:: Exercise aim ::
Search the entries for the word "Teste" and copy each line that has it.
START Exercise data
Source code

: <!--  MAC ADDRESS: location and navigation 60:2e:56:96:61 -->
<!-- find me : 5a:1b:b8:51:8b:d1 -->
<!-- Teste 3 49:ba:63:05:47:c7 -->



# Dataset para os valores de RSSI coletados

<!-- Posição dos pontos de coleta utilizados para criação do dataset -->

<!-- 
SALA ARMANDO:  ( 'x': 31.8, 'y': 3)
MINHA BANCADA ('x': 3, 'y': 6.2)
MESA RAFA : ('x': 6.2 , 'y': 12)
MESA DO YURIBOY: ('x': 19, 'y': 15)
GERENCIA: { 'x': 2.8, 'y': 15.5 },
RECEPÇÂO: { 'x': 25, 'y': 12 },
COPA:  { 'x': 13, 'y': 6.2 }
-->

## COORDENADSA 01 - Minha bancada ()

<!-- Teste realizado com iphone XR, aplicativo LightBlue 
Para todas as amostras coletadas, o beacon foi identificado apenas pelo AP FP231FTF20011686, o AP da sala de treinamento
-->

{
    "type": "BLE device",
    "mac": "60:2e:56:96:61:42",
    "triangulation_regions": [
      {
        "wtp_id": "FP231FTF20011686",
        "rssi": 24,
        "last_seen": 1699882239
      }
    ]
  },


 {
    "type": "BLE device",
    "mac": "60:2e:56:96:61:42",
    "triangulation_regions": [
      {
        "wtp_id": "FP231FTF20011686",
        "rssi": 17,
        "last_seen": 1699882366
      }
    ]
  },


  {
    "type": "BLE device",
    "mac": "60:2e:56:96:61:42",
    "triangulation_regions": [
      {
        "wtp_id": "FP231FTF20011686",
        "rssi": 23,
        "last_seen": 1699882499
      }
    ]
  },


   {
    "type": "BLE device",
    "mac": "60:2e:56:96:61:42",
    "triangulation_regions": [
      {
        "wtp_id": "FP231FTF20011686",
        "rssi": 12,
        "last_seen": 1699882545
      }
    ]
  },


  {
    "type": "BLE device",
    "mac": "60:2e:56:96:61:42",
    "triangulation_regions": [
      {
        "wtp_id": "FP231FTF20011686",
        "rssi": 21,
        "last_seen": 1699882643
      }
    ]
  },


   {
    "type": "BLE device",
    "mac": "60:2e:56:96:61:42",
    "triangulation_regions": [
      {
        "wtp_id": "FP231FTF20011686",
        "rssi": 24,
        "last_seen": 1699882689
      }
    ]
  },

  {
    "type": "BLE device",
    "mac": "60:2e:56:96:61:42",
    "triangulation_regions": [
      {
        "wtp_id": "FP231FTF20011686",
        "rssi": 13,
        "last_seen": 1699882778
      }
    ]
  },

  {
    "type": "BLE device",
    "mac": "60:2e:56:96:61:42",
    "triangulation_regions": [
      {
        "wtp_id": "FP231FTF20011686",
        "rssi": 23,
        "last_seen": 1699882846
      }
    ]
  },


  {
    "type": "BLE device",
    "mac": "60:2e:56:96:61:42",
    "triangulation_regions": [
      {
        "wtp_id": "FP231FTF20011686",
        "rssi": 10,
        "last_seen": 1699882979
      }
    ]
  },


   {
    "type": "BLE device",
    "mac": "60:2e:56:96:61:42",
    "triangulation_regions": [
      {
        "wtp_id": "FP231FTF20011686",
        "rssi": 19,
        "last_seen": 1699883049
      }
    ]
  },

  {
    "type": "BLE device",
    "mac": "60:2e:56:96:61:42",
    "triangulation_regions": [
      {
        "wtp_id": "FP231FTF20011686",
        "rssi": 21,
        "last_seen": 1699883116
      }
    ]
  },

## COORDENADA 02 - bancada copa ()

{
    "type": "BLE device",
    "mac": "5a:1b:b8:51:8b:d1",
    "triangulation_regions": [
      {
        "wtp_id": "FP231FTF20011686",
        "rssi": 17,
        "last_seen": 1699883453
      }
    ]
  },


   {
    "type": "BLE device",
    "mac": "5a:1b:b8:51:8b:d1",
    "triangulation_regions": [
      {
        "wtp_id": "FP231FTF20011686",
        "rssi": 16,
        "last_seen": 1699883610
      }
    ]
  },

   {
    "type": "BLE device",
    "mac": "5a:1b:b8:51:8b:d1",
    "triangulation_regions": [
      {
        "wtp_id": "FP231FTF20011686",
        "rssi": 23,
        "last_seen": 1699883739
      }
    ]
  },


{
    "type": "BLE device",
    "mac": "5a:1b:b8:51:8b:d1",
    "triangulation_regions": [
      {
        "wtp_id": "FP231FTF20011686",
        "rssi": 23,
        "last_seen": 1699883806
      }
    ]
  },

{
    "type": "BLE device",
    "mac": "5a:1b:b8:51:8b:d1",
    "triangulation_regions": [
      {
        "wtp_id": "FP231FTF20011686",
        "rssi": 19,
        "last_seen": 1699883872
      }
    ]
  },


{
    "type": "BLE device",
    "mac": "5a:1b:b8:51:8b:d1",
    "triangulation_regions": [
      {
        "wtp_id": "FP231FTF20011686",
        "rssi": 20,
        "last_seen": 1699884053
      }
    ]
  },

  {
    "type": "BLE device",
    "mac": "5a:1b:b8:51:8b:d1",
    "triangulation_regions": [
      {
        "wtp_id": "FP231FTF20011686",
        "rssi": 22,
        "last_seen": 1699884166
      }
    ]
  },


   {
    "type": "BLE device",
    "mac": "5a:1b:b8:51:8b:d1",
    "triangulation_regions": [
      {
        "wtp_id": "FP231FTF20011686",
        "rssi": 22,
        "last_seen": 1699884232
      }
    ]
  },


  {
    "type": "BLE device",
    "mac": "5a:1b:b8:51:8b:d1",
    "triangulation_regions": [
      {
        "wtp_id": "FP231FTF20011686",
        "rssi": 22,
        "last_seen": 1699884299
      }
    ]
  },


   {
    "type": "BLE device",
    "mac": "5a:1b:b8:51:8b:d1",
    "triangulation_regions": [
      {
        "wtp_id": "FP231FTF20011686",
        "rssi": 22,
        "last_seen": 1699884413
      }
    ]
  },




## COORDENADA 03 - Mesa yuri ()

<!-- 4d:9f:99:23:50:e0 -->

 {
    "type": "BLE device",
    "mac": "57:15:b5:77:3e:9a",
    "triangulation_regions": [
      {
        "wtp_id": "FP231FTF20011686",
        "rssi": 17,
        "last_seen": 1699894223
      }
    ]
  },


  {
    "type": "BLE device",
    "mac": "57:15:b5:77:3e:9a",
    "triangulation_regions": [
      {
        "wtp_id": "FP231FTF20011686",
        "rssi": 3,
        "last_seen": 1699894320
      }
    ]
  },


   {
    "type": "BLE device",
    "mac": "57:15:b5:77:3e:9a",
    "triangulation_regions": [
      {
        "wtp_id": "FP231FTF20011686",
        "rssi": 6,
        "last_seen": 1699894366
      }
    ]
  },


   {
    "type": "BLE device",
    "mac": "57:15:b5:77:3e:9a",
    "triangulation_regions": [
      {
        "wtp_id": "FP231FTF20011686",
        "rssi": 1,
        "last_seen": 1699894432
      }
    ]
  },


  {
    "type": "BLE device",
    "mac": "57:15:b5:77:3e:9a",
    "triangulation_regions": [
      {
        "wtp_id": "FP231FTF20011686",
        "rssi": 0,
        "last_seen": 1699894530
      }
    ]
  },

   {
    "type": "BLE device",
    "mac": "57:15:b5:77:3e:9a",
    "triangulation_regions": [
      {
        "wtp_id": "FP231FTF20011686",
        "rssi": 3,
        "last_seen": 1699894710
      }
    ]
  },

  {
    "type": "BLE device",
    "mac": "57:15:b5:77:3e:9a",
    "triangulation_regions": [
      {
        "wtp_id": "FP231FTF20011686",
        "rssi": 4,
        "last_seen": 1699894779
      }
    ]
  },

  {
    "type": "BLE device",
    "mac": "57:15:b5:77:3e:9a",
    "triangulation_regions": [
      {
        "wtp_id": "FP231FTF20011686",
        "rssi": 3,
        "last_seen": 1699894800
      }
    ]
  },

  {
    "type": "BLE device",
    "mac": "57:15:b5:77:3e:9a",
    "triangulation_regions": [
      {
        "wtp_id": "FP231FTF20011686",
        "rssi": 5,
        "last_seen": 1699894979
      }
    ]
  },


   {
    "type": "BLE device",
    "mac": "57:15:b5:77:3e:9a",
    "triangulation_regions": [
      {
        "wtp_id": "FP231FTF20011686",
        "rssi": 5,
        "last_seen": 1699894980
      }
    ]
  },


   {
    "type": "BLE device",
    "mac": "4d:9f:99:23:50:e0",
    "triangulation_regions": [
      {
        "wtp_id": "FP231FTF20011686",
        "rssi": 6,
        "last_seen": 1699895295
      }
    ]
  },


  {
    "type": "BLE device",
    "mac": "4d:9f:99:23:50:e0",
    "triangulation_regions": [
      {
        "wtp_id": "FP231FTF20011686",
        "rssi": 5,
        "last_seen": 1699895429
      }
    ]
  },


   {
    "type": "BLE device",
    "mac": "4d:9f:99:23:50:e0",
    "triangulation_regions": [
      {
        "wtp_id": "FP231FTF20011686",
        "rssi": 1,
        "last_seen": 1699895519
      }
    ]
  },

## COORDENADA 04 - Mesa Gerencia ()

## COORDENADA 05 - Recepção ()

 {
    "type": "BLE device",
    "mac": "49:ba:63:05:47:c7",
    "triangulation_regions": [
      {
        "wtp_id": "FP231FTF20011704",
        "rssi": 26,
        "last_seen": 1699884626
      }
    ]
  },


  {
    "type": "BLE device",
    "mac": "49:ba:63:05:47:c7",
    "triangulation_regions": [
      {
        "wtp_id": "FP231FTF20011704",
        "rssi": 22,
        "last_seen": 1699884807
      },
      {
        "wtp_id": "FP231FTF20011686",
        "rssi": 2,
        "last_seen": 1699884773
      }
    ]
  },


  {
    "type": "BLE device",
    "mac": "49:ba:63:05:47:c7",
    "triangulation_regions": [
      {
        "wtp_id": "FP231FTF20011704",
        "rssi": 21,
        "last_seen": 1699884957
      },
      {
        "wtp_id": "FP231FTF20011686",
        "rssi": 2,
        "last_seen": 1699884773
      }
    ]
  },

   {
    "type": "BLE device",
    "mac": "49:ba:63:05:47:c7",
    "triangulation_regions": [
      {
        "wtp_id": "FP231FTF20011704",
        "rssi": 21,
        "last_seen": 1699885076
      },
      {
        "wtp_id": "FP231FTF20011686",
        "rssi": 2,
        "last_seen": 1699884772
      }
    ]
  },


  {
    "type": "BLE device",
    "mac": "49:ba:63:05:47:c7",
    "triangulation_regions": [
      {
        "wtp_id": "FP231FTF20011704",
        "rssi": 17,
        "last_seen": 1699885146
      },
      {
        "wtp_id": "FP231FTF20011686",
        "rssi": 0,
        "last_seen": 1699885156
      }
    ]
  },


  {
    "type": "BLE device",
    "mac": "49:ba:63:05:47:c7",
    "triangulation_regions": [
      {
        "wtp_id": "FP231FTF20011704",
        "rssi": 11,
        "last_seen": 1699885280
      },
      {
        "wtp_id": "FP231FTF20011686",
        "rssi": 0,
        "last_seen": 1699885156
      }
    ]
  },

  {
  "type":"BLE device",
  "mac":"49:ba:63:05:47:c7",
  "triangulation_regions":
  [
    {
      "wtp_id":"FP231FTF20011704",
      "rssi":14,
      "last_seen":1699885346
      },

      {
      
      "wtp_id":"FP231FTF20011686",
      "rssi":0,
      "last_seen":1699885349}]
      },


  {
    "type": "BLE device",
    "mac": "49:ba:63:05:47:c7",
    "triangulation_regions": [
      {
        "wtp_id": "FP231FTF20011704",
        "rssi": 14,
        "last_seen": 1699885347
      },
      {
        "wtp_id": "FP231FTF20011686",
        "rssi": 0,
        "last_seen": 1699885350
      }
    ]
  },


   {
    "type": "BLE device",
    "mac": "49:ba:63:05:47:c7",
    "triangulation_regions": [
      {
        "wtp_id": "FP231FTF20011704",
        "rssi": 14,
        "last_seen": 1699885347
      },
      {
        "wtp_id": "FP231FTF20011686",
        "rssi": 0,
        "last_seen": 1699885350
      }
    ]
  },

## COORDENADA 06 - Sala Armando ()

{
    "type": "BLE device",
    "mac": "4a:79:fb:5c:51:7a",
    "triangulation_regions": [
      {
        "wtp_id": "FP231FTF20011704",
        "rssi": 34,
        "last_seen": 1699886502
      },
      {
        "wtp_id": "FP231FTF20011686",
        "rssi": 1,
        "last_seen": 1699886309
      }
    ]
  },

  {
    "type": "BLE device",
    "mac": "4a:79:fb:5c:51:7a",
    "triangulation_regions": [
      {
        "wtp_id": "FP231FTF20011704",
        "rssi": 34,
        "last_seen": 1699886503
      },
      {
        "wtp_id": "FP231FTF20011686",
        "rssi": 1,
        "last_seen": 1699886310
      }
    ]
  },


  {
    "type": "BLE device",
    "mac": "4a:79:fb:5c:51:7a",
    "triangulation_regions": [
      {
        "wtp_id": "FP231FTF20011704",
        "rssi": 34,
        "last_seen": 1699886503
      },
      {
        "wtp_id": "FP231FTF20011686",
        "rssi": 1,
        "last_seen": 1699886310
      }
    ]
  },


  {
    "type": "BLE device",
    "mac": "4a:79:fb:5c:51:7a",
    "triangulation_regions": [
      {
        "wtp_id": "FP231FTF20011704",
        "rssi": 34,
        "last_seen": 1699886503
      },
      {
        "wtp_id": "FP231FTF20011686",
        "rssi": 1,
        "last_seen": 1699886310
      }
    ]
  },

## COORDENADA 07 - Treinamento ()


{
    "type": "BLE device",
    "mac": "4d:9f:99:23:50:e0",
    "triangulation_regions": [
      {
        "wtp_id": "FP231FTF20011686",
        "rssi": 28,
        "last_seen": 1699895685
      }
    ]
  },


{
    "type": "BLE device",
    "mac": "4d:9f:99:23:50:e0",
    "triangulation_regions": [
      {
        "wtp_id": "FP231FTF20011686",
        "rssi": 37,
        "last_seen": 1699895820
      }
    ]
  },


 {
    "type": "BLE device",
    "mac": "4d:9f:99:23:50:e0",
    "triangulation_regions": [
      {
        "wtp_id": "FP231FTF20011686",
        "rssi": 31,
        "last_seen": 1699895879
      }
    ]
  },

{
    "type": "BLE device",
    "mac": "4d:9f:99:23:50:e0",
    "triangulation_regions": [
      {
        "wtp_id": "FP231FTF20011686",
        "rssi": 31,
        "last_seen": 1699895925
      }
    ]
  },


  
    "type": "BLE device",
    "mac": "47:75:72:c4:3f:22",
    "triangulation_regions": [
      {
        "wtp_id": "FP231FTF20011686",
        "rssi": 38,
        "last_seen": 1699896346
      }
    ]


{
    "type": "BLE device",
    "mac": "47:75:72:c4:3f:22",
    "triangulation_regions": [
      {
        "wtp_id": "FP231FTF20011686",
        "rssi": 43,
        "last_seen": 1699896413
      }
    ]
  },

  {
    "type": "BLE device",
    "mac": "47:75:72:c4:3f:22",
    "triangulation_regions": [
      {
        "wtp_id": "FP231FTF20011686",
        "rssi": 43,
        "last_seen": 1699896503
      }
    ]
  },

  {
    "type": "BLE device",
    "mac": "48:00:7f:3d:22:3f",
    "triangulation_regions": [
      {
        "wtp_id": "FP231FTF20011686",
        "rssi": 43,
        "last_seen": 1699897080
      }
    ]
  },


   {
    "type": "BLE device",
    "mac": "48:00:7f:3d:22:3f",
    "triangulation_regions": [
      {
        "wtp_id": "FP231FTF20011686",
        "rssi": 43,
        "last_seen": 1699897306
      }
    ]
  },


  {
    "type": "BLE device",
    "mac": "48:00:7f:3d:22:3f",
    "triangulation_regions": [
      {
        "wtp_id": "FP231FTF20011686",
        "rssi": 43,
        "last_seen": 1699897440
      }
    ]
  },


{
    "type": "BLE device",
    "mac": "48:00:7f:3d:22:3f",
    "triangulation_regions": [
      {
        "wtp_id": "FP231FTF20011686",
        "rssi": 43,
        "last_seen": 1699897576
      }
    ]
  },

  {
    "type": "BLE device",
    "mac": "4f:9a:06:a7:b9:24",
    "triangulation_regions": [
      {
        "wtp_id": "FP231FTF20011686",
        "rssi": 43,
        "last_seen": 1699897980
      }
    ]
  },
END Exercise data
:: Worked solution ::
<!-- Teste 3 49:ba:63:05:47:c7 -->
<!-- Teste realizado com iphone XR, aplicativo LightBlue 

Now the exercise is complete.